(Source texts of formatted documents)
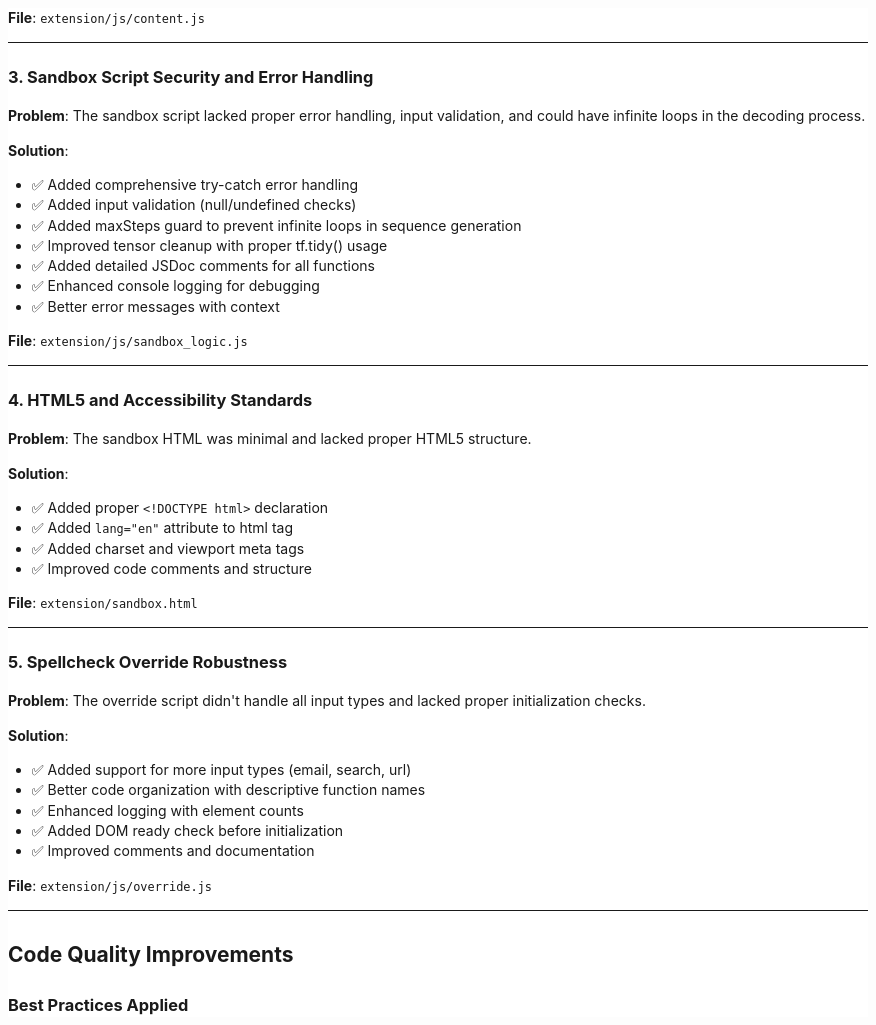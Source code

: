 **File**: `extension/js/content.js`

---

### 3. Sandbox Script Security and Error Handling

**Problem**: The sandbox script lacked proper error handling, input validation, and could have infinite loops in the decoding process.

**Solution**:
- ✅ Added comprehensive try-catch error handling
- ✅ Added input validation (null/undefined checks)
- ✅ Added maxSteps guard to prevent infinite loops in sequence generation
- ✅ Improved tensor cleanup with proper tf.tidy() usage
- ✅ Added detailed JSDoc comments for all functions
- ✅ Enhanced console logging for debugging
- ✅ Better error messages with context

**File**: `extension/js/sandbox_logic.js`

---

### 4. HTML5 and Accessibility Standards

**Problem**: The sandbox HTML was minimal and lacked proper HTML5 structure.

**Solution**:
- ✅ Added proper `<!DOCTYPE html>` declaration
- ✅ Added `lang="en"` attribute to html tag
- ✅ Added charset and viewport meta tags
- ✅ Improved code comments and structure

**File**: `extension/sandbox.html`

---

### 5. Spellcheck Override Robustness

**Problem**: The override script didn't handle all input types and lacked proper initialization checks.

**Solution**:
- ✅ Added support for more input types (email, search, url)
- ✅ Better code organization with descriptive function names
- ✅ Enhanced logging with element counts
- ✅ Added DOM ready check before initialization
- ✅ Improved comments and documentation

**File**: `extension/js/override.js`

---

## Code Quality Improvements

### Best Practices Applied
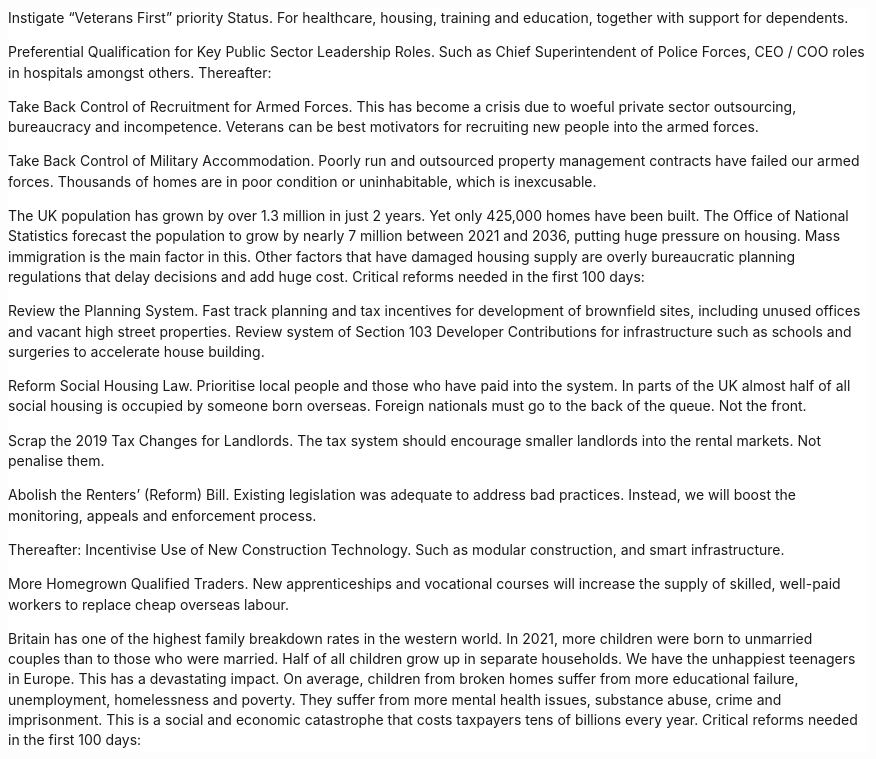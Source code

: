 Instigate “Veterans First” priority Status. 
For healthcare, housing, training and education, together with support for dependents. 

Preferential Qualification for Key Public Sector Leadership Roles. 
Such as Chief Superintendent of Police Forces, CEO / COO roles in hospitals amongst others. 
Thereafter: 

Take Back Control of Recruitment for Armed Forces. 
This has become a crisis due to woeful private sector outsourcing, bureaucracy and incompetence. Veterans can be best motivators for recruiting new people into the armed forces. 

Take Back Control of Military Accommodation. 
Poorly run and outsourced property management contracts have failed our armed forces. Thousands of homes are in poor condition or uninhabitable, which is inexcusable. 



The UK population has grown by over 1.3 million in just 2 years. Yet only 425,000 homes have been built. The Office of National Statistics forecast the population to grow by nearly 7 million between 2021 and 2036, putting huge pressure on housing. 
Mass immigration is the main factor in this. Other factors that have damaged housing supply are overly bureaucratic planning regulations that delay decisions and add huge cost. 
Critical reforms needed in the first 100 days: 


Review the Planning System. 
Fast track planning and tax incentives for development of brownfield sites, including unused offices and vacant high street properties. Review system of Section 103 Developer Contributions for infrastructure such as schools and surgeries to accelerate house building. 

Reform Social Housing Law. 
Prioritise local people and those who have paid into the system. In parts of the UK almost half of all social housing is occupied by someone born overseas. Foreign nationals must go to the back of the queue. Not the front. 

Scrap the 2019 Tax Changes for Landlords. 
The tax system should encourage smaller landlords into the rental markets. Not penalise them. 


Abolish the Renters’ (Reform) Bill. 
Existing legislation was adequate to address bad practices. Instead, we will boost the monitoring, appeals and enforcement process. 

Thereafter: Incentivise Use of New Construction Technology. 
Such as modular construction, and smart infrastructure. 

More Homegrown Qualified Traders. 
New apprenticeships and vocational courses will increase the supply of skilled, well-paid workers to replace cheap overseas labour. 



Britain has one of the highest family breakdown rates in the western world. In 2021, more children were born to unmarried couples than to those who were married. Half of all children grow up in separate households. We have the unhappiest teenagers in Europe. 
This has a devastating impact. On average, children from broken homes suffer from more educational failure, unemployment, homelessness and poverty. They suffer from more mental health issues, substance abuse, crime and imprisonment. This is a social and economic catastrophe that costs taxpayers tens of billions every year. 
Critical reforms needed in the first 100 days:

WORK ITEM: Leaving the pictures out, transcribe the entries above exactly as written.

ANSWER SECTION:
Source code

: **File**: `extension/js/content.js`

---

### 3. Sandbox Script Security and Error Handling

**Problem**: The sandbox script lacked proper error handling, input validation, and could have infinite loops in the decoding process.

**Solution**:
- ✅ Added comprehensive try-catch error handling
- ✅ Added input validation (null/undefined checks)
- ✅ Added maxSteps guard to prevent infinite loops in sequence generation
- ✅ Improved tensor cleanup with proper tf.tidy() usage
- ✅ Added detailed JSDoc comments for all functions
- ✅ Enhanced console logging for debugging
- ✅ Better error messages with context

**File**: `extension/js/sandbox_logic.js`

---

### 4. HTML5 and Accessibility Standards

**Problem**: The sandbox HTML was minimal and lacked proper HTML5 structure.

**Solution**:
- ✅ Added proper `<!DOCTYPE html>` declaration
- ✅ Added `lang="en"` attribute to html tag
- ✅ Added charset and viewport meta tags
- ✅ Improved code comments and structure

**File**: `extension/sandbox.html`

---

### 5. Spellcheck Override Robustness

**Problem**: The override script didn't handle all input types and lacked proper initialization checks.

**Solution**:
- ✅ Added support for more input types (email, search, url)
- ✅ Better code organization with descriptive function names
- ✅ Enhanced logging with element counts
- ✅ Added DOM ready check before initialization
- ✅ Improved comments and documentation

**File**: `extension/js/override.js`

---

## Code Quality Improvements

### Best Practices Applied
Source code

: Instigate “Veterans First” priority Status. 
For healthcare, housing, training and education, together with support for dependents. 

Preferential Qualification for Key Public Sector Leadership Roles. 
Such as Chief Superintendent of Police Forces, CEO / COO roles in hospitals amongst others. 
Thereafter: 

Take Back Control of Recruitment for Armed Forces. 
This has become a crisis due to woeful private sector outsourcing, bureaucracy and incompetence. Veterans can be best motivators for recruiting new people into the armed forces. 

Take Back Control of Military Accommodation. 
Poorly run and outsourced property management contracts have failed our armed forces. Thousands of homes are in poor condition or uninhabitable, which is inexcusable. 



The UK population has grown by over 1.3 million in just 2 years. Yet only 425,000 homes have been built. The Office of National Statistics forecast the population to grow by nearly 7 million between 2021 and 2036, putting huge pressure on housing. 
Mass immigration is the main factor in this. Other factors that have damaged housing supply are overly bureaucratic planning regulations that delay decisions and add huge cost. 
Critical reforms needed in the first 100 days: 


Review the Planning System. 
Fast track planning and tax incentives for development of brownfield sites, including unused offices and vacant high street properties. Review system of Section 103 Developer Contributions for infrastructure such as schools and surgeries to accelerate house building. 

Reform Social Housing Law. 
Prioritise local people and those who have paid into the system. In parts of the UK almost half of all social housing is occupied by someone born overseas. Foreign nationals must go to the back of the queue. Not the front. 

Scrap the 2019 Tax Changes for Landlords. 
The tax system should encourage smaller landlords into the rental markets. Not penalise them. 


Abolish the Renters’ (Reform) Bill. 
Existing legislation was adequate to address bad practices. Instead, we will boost the monitoring, appeals and enforcement process. 

Thereafter: Incentivise Use of New Construction Technology. 
Such as modular construction, and smart infrastructure. 

More Homegrown Qualified Traders. 
New apprenticeships and vocational courses will increase the supply of skilled, well-paid workers to replace cheap overseas labour. 



Britain has one of the highest family breakdown rates in the western world. In 2021, more children were born to unmarried couples than to those who were married. Half of all children grow up in separate households. We have the unhappiest teenagers in Europe. 
This has a devastating impact. On average, children from broken homes suffer from more educational failure, unemployment, homelessness and poverty. They suffer from more mental health issues, substance abuse, crime and imprisonment. This is a social and economic catastrophe that costs taxpayers tens of billions every year. 
Critical reforms needed in the first 100 days:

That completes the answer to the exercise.